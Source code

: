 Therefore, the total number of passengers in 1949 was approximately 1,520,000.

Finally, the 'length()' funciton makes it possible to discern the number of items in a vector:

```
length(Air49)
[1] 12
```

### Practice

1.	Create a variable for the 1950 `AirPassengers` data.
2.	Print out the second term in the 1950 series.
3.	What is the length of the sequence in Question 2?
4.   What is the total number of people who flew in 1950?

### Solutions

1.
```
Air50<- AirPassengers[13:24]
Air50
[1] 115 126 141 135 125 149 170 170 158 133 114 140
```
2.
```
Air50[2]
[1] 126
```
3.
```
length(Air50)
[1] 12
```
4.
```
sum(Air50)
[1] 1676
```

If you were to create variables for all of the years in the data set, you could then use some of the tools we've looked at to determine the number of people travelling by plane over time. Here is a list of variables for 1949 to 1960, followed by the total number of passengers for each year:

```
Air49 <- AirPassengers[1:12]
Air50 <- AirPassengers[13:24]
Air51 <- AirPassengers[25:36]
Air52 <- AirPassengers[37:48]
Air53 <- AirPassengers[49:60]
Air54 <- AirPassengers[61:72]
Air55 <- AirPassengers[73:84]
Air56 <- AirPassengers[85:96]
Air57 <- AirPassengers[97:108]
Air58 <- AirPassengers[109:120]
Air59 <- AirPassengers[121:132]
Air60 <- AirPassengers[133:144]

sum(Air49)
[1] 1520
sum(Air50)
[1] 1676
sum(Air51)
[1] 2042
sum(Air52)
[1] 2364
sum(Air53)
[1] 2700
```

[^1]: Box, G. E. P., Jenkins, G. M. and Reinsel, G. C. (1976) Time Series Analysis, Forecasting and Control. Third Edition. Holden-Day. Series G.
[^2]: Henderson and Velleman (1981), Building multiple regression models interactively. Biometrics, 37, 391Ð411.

══════════════════════════════

Directions for this task
Would you show each line of the material above that contains the string "people"?

Answer box
4.   What is the total number of people who flew in 1950?
If you were to create variables for all of the years in the data set, you could then use some of the tools we've looked at to determine the number of people travelling by plane over time. Here is a list of variables for 1949 to 1960, followed by the total number of passengers for each year:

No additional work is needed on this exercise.